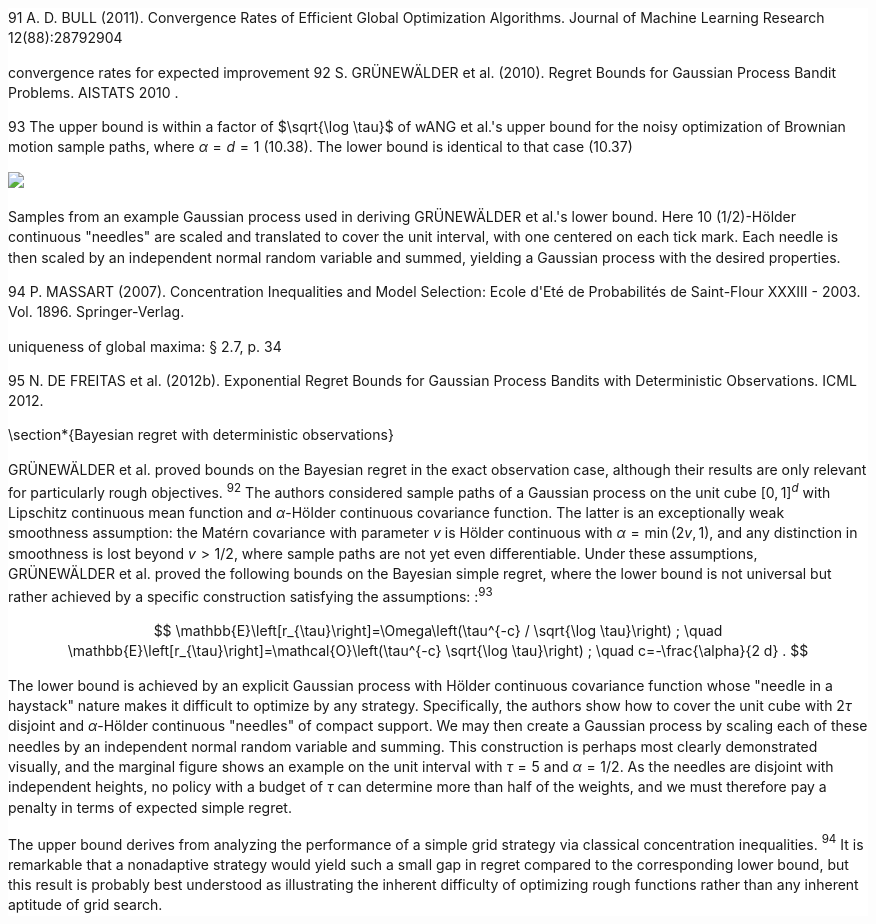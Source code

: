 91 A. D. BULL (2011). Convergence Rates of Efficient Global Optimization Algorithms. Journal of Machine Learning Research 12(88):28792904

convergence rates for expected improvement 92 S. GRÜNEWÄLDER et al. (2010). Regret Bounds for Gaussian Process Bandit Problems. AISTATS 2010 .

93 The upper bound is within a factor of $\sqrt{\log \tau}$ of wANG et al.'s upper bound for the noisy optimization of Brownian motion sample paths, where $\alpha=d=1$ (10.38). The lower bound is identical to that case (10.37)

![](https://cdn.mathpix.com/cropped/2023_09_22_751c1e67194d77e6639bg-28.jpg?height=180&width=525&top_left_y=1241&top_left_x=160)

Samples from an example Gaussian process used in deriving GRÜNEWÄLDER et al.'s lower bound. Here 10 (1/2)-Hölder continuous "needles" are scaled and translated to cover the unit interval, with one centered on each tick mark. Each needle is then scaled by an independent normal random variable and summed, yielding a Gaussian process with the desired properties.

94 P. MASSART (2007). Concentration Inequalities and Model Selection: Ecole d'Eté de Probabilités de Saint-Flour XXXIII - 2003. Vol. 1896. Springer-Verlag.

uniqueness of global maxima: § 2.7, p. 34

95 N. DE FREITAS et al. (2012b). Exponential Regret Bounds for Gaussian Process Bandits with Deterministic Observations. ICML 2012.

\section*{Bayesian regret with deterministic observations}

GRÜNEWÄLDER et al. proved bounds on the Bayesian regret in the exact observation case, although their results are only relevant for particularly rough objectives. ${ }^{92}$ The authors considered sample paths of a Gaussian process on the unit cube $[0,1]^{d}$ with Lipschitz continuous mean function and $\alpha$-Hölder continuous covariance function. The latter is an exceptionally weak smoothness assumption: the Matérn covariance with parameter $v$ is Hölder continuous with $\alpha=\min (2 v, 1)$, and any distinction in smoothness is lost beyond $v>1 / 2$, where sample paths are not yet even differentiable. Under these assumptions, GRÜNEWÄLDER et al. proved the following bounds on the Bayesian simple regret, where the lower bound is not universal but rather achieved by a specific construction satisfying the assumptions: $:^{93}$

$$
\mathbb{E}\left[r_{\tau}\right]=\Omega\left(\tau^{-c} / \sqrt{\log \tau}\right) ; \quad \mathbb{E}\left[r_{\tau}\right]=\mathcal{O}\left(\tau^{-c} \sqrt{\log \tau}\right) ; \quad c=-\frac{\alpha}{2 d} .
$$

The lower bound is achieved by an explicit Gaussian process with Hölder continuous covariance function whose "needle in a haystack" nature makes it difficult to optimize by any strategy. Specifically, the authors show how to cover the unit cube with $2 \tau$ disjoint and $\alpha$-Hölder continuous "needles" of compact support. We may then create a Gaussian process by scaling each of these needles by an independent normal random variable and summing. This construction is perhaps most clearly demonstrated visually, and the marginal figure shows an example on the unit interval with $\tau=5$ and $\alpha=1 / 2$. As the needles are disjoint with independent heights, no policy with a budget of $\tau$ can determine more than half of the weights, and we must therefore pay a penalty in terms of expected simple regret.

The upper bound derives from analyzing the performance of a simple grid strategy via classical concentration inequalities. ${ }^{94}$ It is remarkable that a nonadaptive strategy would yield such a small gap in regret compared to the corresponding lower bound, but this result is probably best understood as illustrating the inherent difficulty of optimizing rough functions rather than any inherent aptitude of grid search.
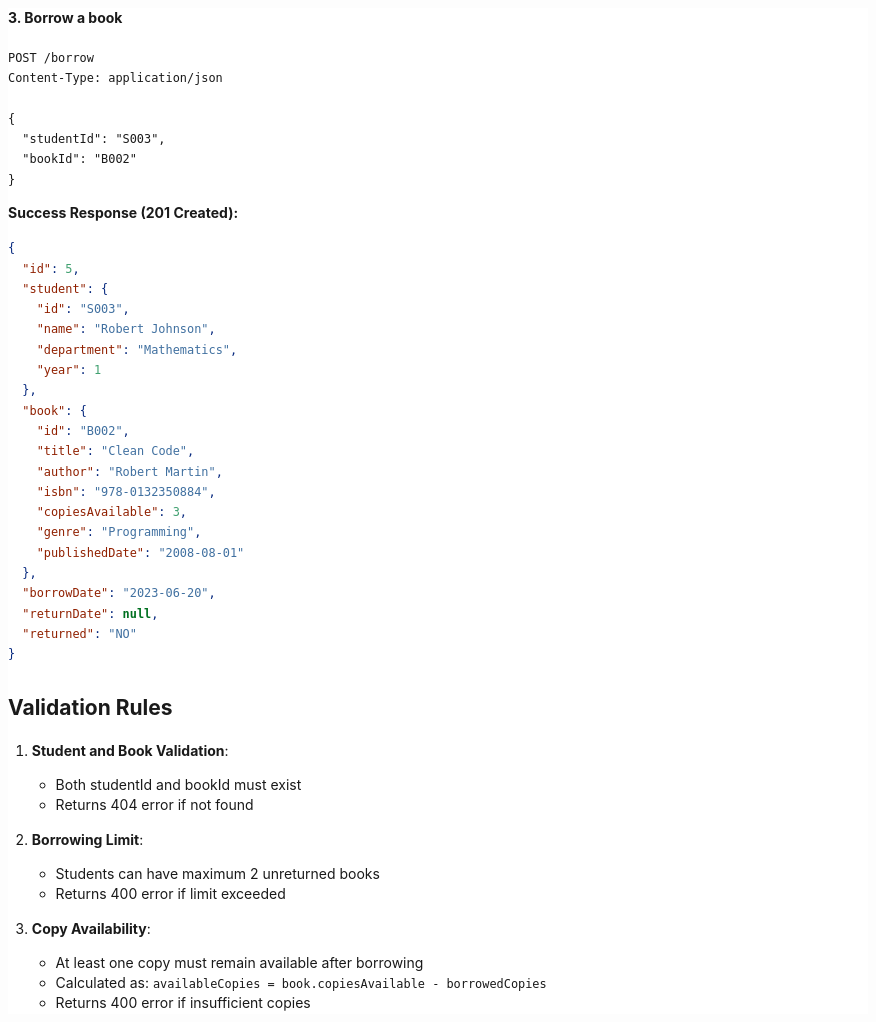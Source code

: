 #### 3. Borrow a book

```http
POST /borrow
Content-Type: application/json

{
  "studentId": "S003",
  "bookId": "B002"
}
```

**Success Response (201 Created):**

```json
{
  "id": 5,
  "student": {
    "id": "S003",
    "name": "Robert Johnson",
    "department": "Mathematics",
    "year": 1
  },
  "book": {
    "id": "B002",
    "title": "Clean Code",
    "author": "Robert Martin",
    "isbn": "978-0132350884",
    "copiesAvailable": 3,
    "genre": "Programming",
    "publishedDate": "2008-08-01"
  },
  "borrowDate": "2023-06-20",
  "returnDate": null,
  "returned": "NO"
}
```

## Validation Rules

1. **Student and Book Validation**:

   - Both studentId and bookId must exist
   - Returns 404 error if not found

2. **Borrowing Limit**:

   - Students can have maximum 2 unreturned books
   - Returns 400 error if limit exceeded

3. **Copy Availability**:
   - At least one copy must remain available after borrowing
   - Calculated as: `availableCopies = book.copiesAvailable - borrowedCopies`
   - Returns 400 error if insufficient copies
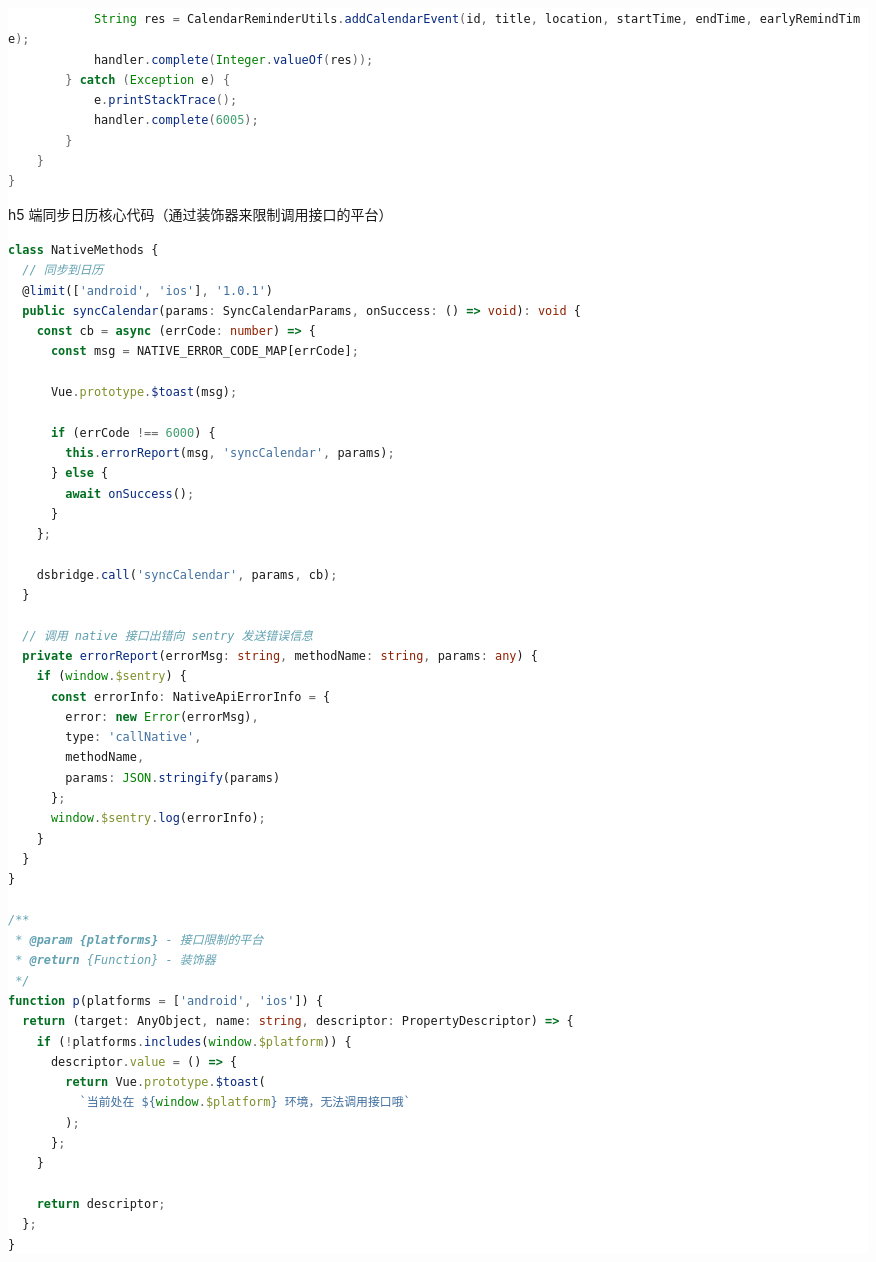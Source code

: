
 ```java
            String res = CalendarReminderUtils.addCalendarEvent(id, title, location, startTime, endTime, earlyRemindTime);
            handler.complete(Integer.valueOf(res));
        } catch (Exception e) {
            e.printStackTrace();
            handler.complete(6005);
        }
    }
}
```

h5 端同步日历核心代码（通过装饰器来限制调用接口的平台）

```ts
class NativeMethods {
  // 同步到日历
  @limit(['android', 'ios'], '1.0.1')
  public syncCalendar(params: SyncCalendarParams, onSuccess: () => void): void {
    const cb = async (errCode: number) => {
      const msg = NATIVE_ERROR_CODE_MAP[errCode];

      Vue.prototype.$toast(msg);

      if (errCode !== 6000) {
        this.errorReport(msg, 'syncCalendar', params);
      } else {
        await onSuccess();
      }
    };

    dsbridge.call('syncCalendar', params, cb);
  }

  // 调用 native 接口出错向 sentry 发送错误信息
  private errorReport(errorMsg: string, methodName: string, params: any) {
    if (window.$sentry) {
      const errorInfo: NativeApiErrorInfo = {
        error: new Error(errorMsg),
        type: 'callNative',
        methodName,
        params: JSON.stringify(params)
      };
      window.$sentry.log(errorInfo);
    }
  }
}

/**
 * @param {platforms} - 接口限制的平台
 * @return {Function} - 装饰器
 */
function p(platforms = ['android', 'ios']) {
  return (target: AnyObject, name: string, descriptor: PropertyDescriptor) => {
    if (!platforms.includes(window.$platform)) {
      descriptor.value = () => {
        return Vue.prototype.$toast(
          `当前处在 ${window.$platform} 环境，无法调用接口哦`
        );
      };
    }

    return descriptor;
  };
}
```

++++++++

**WHAT NEEDS TO BE DONE:** Restate the full listing word for word, excluding images.

**SOLVED EXERCISE:**
Source code

: 91 A. D. BULL (2011). Convergence Rates of Efficient Global Optimization Algorithms. Journal of Machine Learning Research 12(88):28792904

convergence rates for expected improvement 92 S. GRÜNEWÄLDER et al. (2010). Regret Bounds for Gaussian Process Bandit Problems. AISTATS 2010 .

93 The upper bound is within a factor of $\sqrt{\log \tau}$ of wANG et al.'s upper bound for the noisy optimization of Brownian motion sample paths, where $\alpha=d=1$ (10.38). The lower bound is identical to that case (10.37)

![](https://cdn.mathpix.com/cropped/2023_09_22_751c1e67194d77e6639bg-28.jpg?height=180&width=525&top_left_y=1241&top_left_x=160)

Samples from an example Gaussian process used in deriving GRÜNEWÄLDER et al.'s lower bound. Here 10 (1/2)-Hölder continuous "needles" are scaled and translated to cover the unit interval, with one centered on each tick mark. Each needle is then scaled by an independent normal random variable and summed, yielding a Gaussian process with the desired properties.

94 P. MASSART (2007). Concentration Inequalities and Model Selection: Ecole d'Eté de Probabilités de Saint-Flour XXXIII - 2003. Vol. 1896. Springer-Verlag.

uniqueness of global maxima: § 2.7, p. 34

95 N. DE FREITAS et al. (2012b). Exponential Regret Bounds for Gaussian Process Bandits with Deterministic Observations. ICML 2012.

\section*{Bayesian regret with deterministic observations}

GRÜNEWÄLDER et al. proved bounds on the Bayesian regret in the exact observation case, although their results are only relevant for particularly rough objectives. ${ }^{92}$ The authors considered sample paths of a Gaussian process on the unit cube $[0,1]^{d}$ with Lipschitz continuous mean function and $\alpha$-Hölder continuous covariance function. The latter is an exceptionally weak smoothness assumption: the Matérn covariance with parameter $v$ is Hölder continuous with $\alpha=\min (2 v, 1)$, and any distinction in smoothness is lost beyond $v>1 / 2$, where sample paths are not yet even differentiable. Under these assumptions, GRÜNEWÄLDER et al. proved the following bounds on the Bayesian simple regret, where the lower bound is not universal but rather achieved by a specific construction satisfying the assumptions: $:^{93}$

$$
\mathbb{E}\left[r_{\tau}\right]=\Omega\left(\tau^{-c} / \sqrt{\log \tau}\right) ; \quad \mathbb{E}\left[r_{\tau}\right]=\mathcal{O}\left(\tau^{-c} \sqrt{\log \tau}\right) ; \quad c=-\frac{\alpha}{2 d} .
$$

The lower bound is achieved by an explicit Gaussian process with Hölder continuous covariance function whose "needle in a haystack" nature makes it difficult to optimize by any strategy. Specifically, the authors show how to cover the unit cube with $2 \tau$ disjoint and $\alpha$-Hölder continuous "needles" of compact support. We may then create a Gaussian process by scaling each of these needles by an independent normal random variable and summing. This construction is perhaps most clearly demonstrated visually, and the marginal figure shows an example on the unit interval with $\tau=5$ and $\alpha=1 / 2$. As the needles are disjoint with independent heights, no policy with a budget of $\tau$ can determine more than half of the weights, and we must therefore pay a penalty in terms of expected simple regret.

The upper bound derives from analyzing the performance of a simple grid strategy via classical concentration inequalities. ${ }^{94}$ It is remarkable that a nonadaptive strategy would yield such a small gap in regret compared to the corresponding lower bound, but this result is probably best understood as illustrating the inherent difficulty of optimizing rough functions rather than any inherent aptitude of grid search.
Source code

: #### 3. Borrow a book

```http
POST /borrow
Content-Type: application/json

{
  "studentId": "S003",
  "bookId": "B002"
}
```

**Success Response (201 Created):**

```json
{
  "id": 5,
  "student": {
    "id": "S003",
    "name": "Robert Johnson",
    "department": "Mathematics",
    "year": 1
  },
  "book": {
    "id": "B002",
    "title": "Clean Code",
    "author": "Robert Martin",
    "isbn": "978-0132350884",
    "copiesAvailable": 3,
    "genre": "Programming",
    "publishedDate": "2008-08-01"
  },
  "borrowDate": "2023-06-20",
  "returnDate": null,
  "returned": "NO"
}
```

## Validation Rules

1. **Student and Book Validation**:

   - Both studentId and bookId must exist
   - Returns 404 error if not found

2. **Borrowing Limit**:

   - Students can have maximum 2 unreturned books
   - Returns 400 error if limit exceeded

3. **Copy Availability**:
   - At least one copy must remain available after borrowing
   - Calculated as: `availableCopies = book.copiesAvailable - borrowedCopies`
   - Returns 400 error if insufficient copies
Source code

:
 ```java
            String res = CalendarReminderUtils.addCalendarEvent(id, title, location, startTime, endTime, earlyRemindTime);
            handler.complete(Integer.valueOf(res));
        } catch (Exception e) {
            e.printStackTrace();
            handler.complete(6005);
        }
    }
}
```

h5 端同步日历核心代码（通过装饰器来限制调用接口的平台）

```ts
class NativeMethods {
  // 同步到日历
  @limit(['android', 'ios'], '1.0.1')
  public syncCalendar(params: SyncCalendarParams, onSuccess: () => void): void {
    const cb = async (errCode: number) => {
      const msg = NATIVE_ERROR_CODE_MAP[errCode];

      Vue.prototype.$toast(msg);

      if (errCode !== 6000) {
        this.errorReport(msg, 'syncCalendar', params);
      } else {
        await onSuccess();
      }
    };

    dsbridge.call('syncCalendar', params, cb);
  }

  // 调用 native 接口出错向 sentry 发送错误信息
  private errorReport(errorMsg: string, methodName: string, params: any) {
    if (window.$sentry) {
      const errorInfo: NativeApiErrorInfo = {
        error: new Error(errorMsg),
        type: 'callNative',
        methodName,
        params: JSON.stringify(params)
      };
      window.$sentry.log(errorInfo);
    }
  }
}

/**
 * @param {platforms} - 接口限制的平台
 * @return {Function} - 装饰器
 */
function p(platforms = ['android', 'ios']) {
  return (target: AnyObject, name: string, descriptor: PropertyDescriptor) => {
    if (!platforms.includes(window.$platform)) {
      descriptor.value = () => {
        return Vue.prototype.$toast(
          `当前处在 ${window.$platform} 环境，无法调用接口哦`
        );
      };
    }

    return descriptor;
  };
}
```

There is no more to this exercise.